L’avocat général Szpunar vient de rendre ses conclusions dans une affaire intéressante (C‑753/18) à propos d’éventuels droits d’auteur à payer par les sociétés de location de voitures.

Les faits à l’origine de cette affaire sont le suivants. En Suède, des organismes de gestion collective estiment que les sociétés de location de voitures posent des actes de communication au public d’oeuvres au sens du droit d’auteur au motif que les véhicules loués sont équipés d’autoradios.

Ces sociétés de location de voitures contestent ceci et refusent de payer les redevances réclamées par les organismes de gestion collective.
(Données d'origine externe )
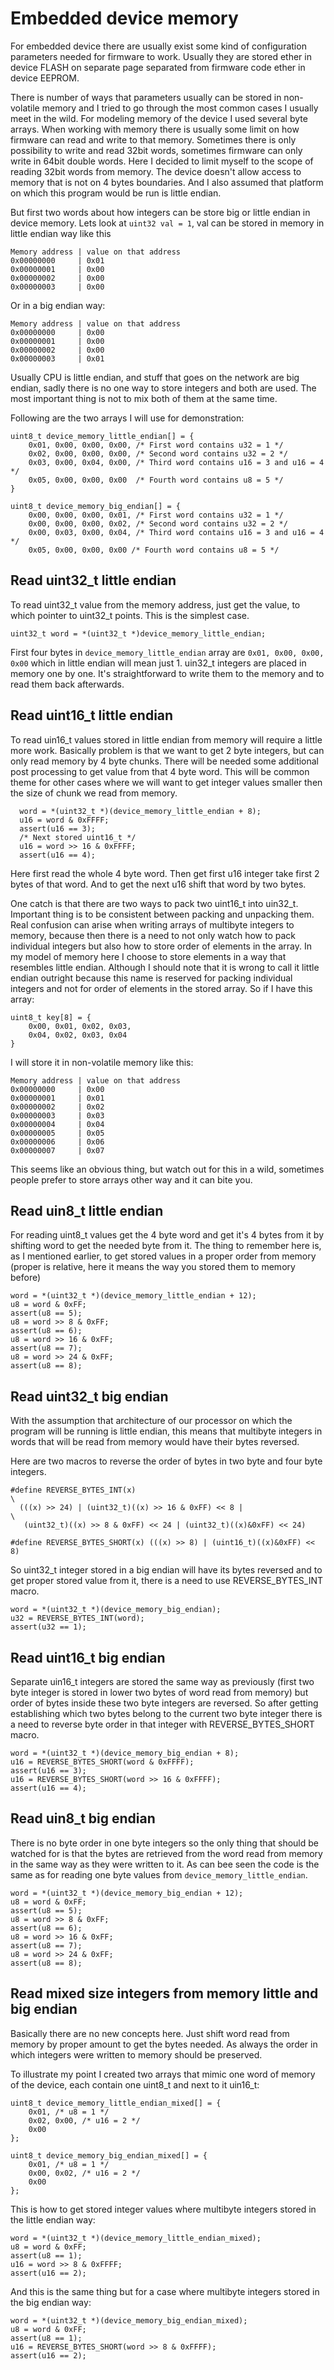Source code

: # Embedded device memory

For embedded device there are usually exist some kind of configuration
parameters needed for firmware to work.
Usually they are stored ether in device FLASH on separate page separated
from firmware code ether in device EEPROM.

There is number of ways that parameters usually can be stored in non-volatile
memory and I tried to go through the most common cases I usually meet in the
wild. For modeling memory of the device I used several byte arrays.
When working with memory there is usually some limit on how firmware can read
and write to that memory. Sometimes there is only possibility to write and read
32bit words, sometimes firmware can only write in 64bit double words.
Here I decided to limit myself to the scope of reading 32bit words from memory.
The device doesn't allow access to memory that is not on 4 bytes boundaries.
And I also assumed that platform on which this program would be run is
little endian.

But first two words about how integers can be store big or little endian in
device memory. Lets look at ```uint32 val = 1```, val can be stored in memory
in little endian way like this

```
Memory address | value on that address
0x00000000     | 0x01
0x00000001     | 0x00
0x00000002     | 0x00
0x00000003     | 0x00
```

Or in a big endian way:

```
Memory address | value on that address
0x00000000     | 0x00
0x00000001     | 0x00
0x00000002     | 0x00
0x00000003     | 0x01
```

Usually CPU is little endian, and stuff that goes on the network are big endian,
sadly there is no one way to store integers and both are used. The most
important thing is not to mix both of them at the same time.

Following are the two arrays I will use for demonstration:

```
uint8_t device_memory_little_endian[] = {
	0x01, 0x00, 0x00, 0x00, /* First word contains u32 = 1 */
	0x02, 0x00, 0x00, 0x00, /* Second word contains u32 = 2 */
	0x03, 0x00, 0x04, 0x00, /* Third word contains u16 = 3 and u16 = 4 */
    0x05, 0x00, 0x00, 0x00  /* Fourth word contains u8 = 5 */
}
```

```
uint8_t device_memory_big_endian[] = {
	0x00, 0x00, 0x00, 0x01, /* First word contains u32 = 1 */
	0x00, 0x00, 0x00, 0x02, /* Second word contains u32 = 2 */
	0x00, 0x03, 0x00, 0x04, /* Third word contains u16 = 3 and u16 = 4 */
    0x05, 0x00, 0x00, 0x00 /* Fourth word contains u8 = 5 */
```

## Read uint32_t little endian
To read uint32_t value from the memory address, just get the value,
to which pointer to uint32_t points. This is the simplest case.

```uint32_t word = *(uint32_t *)device_memory_little_endian;```

First four bytes in ```device_memory_little_endian``` array are
```0x01, 0x00, 0x00, 0x00``` which in little endian will mean just 1.
uin32_t integers are placed in memory one by one. It's straightforward to write
them to the memory and to read them back afterwards.

## Read uint16_t little endian

To read uin16_t values stored in little endian from memory will require a
little more work. Basically problem is that we want to get 2 byte integers, but
can only read memory by 4 byte chunks. There will be needed some additional post
processing to get value from that 4 byte word. This will be common theme for
other cases where we will want to get integer values smaller then the size of
chunk we read from memory.

```
  word = *(uint32_t *)(device_memory_little_endian + 8);
  u16 = word & 0xFFFF;
  assert(u16 == 3);
  /* Next stored uint16_t */
  u16 = word >> 16 & 0xFFFF;
  assert(u16 == 4);
```

Here first read the whole 4 byte word. Then get first u16 integer take
first 2 bytes of that word. And to get the next u16 shift that word by two
bytes.

One catch is that there are two ways to pack two uint16_t into
uin32_t. Important thing is to be consistent between packing and unpacking
them. Real confusion can arise when writing arrays of multibyte integers
to memory, because then there is a need to not only watch how to pack
individual integers but also how to store order of elements in the array.
In my model of memory here I choose to store elements in a way that resembles
little endian.
Although I should note that it is wrong to call it little endian outright
because this name is reserved for packing individual integers and not for order
of elements in the stored array.
So if I have this array:

```
uint8_t key[8] = {
    0x00, 0x01, 0x02, 0x03,
    0x04, 0x02, 0x03, 0x04
}
```

I will store it in non-volatile memory like this:

```
Memory address | value on that address
0x00000000     | 0x00
0x00000001     | 0x01
0x00000002     | 0x02
0x00000003     | 0x03
0x00000004     | 0x04
0x00000005     | 0x05
0x00000006     | 0x06
0x00000007     | 0x07
```

This seems like an obvious thing, but watch out for this in a wild, sometimes
people prefer to store arrays other way and it can bite you.

## Read uin8_t little endian

For reading uint8_t values get the 4 byte word and get it's 4 bytes from it
by shifting word to get the needed byte from it.
The thing to remember here is, as I mentioned earlier, to get stored values
in a proper order from memory (proper is relative, here it means the way you
stored them to memory before)

```
word = *(uint32_t *)(device_memory_little_endian + 12);
u8 = word & 0xFF;
assert(u8 == 5);
u8 = word >> 8 & 0xFF;
assert(u8 == 6);
u8 = word >> 16 & 0xFF;
assert(u8 == 7);
u8 = word >> 24 & 0xFF;
assert(u8 == 8);
```

## Read uint32_t big endian

With the assumption that architecture of our processor on which the
program will be running is little endian, this means that multibyte integers
in words that will be read from memory would have their bytes reversed.

Here are two macros to reverse the order of bytes in two byte and four byte
integers.

```
#define REVERSE_BYTES_INT(x)                                                   \
  (((x) >> 24) | (uint32_t)((x) >> 16 & 0xFF) << 8 |                           \
   (uint32_t)((x) >> 8 & 0xFF) << 24 | (uint32_t)((x)&0xFF) << 24)

#define REVERSE_BYTES_SHORT(x) (((x) >> 8) | (uint16_t)((x)&0xFF) << 8)
```

So uint32_t integer stored in a big endian will have its bytes reversed
and to get proper stored value from it, there is a need to use
REVERSE_BYTES_INT macro.

```
word = *(uint32_t *)(device_memory_big_endian);
u32 = REVERSE_BYTES_INT(word);
assert(u32 == 1);
```

## Read uint16_t big endian

Separate uin16_t integers are stored the same way as previously (first two byte
integer is stored in lower two bytes of word read from memory) but order of
bytes inside these two byte integers are reversed. So after getting establishing
which two bytes belong to the current two byte integer there is a need to
reverse byte order in that integer with REVERSE_BYTES_SHORT macro.

```
word = *(uint32_t *)(device_memory_big_endian + 8);
u16 = REVERSE_BYTES_SHORT(word & 0xFFFF);
assert(u16 == 3);
u16 = REVERSE_BYTES_SHORT(word >> 16 & 0xFFFF);
assert(u16 == 4);
```

## Read uin8_t big endian

There is no byte order in one byte integers so the only thing that should be
watched for is that the bytes are retrieved from the word read from memory in
the same way as they were written to it. As can bee seen the code is the same
as for reading one byte values from ```device_memory_little_endian```.

```
word = *(uint32_t *)(device_memory_big_endian + 12);
u8 = word & 0xFF;
assert(u8 == 5);
u8 = word >> 8 & 0xFF;
assert(u8 == 6);
u8 = word >> 16 & 0xFF;
assert(u8 == 7);
u8 = word >> 24 & 0xFF;
assert(u8 == 8);
```

## Read mixed size integers from memory little and big endian

Basically there are no new concepts here. Just shift word read from memory by
proper amount to get the bytes needed. As always the order in which integers
were written to memory should be preserved.

To illustrate my point I created two arrays that mimic one word of memory of the
device, each contain one uint8_t and next to it uin16_t:

```
uint8_t device_memory_little_endian_mixed[] = {
	0x01, /* u8 = 1 */
	0x02, 0x00, /* u16 = 2 */
	0x00
};

uint8_t device_memory_big_endian_mixed[] = {
	0x01, /* u8 = 1 */ 
	0x00, 0x02, /* u16 = 2 */
	0x00
};
```

This is how to get stored integer values where multibyte integers stored in the
little endian way:

```
word = *(uint32_t *)(device_memory_little_endian_mixed);
u8 = word & 0xFF;
assert(u8 == 1);
u16 = word >> 8 & 0xFFFF;
assert(u16 == 2);
```

And this is the same thing but for a case where multibyte integers stored in the
big endian way:

```
word = *(uint32_t *)(device_memory_big_endian_mixed);
u8 = word & 0xFF;
assert(u8 == 1);
u16 = REVERSE_BYTES_SHORT(word >> 8 & 0xFFFF);
assert(u16 == 2);
```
La question est arrivée devant la Cour de justice et l’enjeu du litige est donc de savoir si le fait que les véhicules loués soient équipés d’autoradios implique que les sociétés de location de voitures posent un acte de communication au public au sens du droit d’auteur lorsqu’elles louent leurs voitures.

En d’autres termes, est-ce que la location d’un véhicule équipé d’un autoradio (ce qui permet d’écouter des oeuvres au sens du droit d’auteur) équivaut à un acte de communication au public au sens du droit d’auteur (dans le chef du loueur de voitures) ?

Si la réponse est affirmative, alors les sociétés de location de voitures doivent payer des droits aux organismes de gestion collective.

Si la réponse est négative, aucun paiement n’est dû.

La question peut paraître étonnante pour celui qui n’est pas familier avec le droit d’auteur, mais il faut savoir, par exemple, que l’hôtelier qui met, dans les chambres d’hôtel qu’il loue, des postes de télévision à disposition de ses clients est considéré comme effectuant une communication au public au sens du droit d’auteur ; et doit, à ce titre, payer des droits d’auteur aux organismes de gestion collective.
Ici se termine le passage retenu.